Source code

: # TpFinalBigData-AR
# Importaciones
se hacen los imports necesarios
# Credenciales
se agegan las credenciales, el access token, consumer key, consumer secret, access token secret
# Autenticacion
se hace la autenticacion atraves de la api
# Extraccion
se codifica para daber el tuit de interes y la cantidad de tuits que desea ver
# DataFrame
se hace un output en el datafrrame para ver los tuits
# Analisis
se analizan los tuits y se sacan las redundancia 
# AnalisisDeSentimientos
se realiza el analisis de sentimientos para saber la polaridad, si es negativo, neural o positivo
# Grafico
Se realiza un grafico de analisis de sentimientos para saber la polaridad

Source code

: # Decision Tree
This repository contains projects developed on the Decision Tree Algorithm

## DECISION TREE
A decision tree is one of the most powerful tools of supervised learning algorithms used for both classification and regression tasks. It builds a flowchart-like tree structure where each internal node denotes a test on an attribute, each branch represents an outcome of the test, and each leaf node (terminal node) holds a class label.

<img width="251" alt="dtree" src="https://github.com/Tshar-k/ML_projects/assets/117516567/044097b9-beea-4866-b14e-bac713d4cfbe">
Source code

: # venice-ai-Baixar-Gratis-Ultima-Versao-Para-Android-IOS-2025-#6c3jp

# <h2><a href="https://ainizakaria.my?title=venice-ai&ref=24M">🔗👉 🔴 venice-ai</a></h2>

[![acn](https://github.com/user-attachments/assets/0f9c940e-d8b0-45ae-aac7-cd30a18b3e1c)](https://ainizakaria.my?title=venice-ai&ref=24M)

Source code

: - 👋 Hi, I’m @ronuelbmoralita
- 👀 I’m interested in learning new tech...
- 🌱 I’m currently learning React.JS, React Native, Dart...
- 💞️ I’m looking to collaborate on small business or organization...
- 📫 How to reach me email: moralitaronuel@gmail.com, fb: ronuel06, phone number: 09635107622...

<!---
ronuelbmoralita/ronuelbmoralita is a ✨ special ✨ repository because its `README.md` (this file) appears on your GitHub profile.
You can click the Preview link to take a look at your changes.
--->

•••

WHAT IS EXPECTED »
All of the data above should be reproduced word for word.

REPLY TO THE TASK »
Source code

: # TpFinalBigData-AR
# Importaciones
se hacen los imports necesarios
# Credenciales
se agegan las credenciales, el access token, consumer key, consumer secret, access token secret
# Autenticacion
se hace la autenticacion atraves de la api
# Extraccion
se codifica para daber el tuit de interes y la cantidad de tuits que desea ver
# DataFrame
se hace un output en el datafrrame para ver los tuits
# Analisis
se analizan los tuits y se sacan las redundancia 
# AnalisisDeSentimientos
se realiza el analisis de sentimientos para saber la polaridad, si es negativo, neural o positivo
# Grafico
Se realiza un grafico de analisis de sentimientos para saber la polaridad

Source code

: # Decision Tree
This repository contains projects developed on the Decision Tree Algorithm

## DECISION TREE
A decision tree is one of the most powerful tools of supervised learning algorithms used for both classification and regression tasks. It builds a flowchart-like tree structure where each internal node denotes a test on an attribute, each branch represents an outcome of the test, and each leaf node (terminal node) holds a class label.

<img width="251" alt="dtree" src="https://github.com/Tshar-k/ML_projects/assets/117516567/044097b9-beea-4866-b14e-bac713d4cfbe">
Source code

: # venice-ai-Baixar-Gratis-Ultima-Versao-Para-Android-IOS-2025-#6c3jp

# <h2><a href="https://ainizakaria.my?title=venice-ai&ref=24M">🔗👉 🔴 venice-ai</a></h2>

[![acn](https://github.com/user-attachments/assets/0f9c940e-d8b0-45ae-aac7-cd30a18b3e1c)](https://ainizakaria.my?title=venice-ai&ref=24M)

Source code

: - 👋 Hi, I’m @ronuelbmoralita
- 👀 I’m interested in learning new tech...
- 🌱 I’m currently learning React.JS, React Native, Dart...
- 💞️ I’m looking to collaborate on small business or organization...
- 📫 How to reach me email: moralitaronuel@gmail.com, fb: ronuel06, phone number: 09635107622...

<!---
ronuelbmoralita/ronuelbmoralita is a ✨ special ✨ repository because its `README.md` (this file) appears on your GitHub profile.
You can click the Preview link to take a look at your changes.
--->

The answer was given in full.